MIJI—Meaconing, Intrusion, Jamming and Interference—refers to disruption of the electromagnetic spectrum. In the case of UAS, technology can damage or overpower a navigation signal, allowing a hijacker to send a “wrong” message to make a drone land or take other unintended actions. So, when testing anti-jamming robustness, autopilot manufacturers may pit their technologies against other devices.
Miguel Angel de Frutos, chief technology officer of Madrid-based UAV Navigation, recently told Inside Unmanned Systems about an evaluation of its VECTOR advanced autopilot that sounded like an episode from Mad Magazine’s “Spy vs.
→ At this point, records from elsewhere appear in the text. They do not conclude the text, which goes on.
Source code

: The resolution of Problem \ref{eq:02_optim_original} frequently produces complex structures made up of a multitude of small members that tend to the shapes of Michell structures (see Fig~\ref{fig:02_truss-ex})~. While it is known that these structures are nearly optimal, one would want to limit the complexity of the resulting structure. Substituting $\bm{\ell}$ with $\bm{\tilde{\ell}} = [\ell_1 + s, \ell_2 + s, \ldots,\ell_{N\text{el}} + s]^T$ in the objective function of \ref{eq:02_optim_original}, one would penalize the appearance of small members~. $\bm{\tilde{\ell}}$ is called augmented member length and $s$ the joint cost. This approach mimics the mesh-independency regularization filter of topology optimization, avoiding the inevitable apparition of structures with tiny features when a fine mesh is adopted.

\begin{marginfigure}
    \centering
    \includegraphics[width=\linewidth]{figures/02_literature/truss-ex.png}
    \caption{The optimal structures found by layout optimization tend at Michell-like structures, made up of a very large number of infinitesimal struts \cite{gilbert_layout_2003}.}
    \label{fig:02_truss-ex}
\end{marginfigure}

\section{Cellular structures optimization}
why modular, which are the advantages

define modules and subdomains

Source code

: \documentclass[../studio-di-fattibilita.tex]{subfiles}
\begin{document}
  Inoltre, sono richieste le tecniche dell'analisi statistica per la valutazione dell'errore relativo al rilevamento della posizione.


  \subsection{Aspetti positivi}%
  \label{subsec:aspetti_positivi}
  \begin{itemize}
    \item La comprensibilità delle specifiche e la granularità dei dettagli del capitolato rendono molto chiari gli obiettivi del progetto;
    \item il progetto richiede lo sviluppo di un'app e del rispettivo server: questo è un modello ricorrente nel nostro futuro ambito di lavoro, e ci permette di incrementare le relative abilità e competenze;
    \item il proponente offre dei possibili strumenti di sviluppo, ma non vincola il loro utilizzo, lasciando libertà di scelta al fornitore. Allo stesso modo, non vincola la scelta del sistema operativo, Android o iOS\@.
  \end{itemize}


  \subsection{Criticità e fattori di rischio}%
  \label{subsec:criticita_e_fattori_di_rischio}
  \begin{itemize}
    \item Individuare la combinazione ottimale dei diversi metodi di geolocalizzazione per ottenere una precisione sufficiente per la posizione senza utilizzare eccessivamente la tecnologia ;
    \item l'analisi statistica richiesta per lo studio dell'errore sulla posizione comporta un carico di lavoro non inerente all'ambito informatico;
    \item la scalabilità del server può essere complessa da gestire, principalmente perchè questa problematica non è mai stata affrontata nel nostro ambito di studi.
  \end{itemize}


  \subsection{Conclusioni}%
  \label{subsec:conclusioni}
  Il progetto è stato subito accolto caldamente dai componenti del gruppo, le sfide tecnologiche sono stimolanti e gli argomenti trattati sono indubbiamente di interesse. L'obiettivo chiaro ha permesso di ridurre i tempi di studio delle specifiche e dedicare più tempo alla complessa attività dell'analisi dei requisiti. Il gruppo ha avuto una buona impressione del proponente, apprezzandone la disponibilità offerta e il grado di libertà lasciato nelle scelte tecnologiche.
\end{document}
Spy.” Replying to a client request, his company carried out robustness tests of an ALPHA 800 rotary-wing platform from Spanish counterpart Alpha Unmanned Systems. As de Frutos recounted it, the software pitted Vector’s flight control solutions, algorithms and Altitude Heading Reference System (AHRS) against another company’s anti-drone jamming guns. The venue was UAV Navigation’s own airfield near the Spanish capital, where the company’s experimental license allows this type of test.
“It was so funny,” de Frutos recalled. “Alpha hired a company that was providing anti-drone guns. He [the gun representative] was so happy because he thought he would be able to crash the unit in a few seconds. He had several different models of different guns, with different powers.
“We started flying and we executed a square pattern with the helicopter, from four different waypoints. At one of the waypoints, the guy on the team was ready with one anti-drone gun. He started with a smaller one—the signal was not high enough to produce any effect. There was an alarm, but we keep flying. They tried with a different model, and a different model, and at the end of the test, they used all the guns. And our system at that point, just reacted, and worked.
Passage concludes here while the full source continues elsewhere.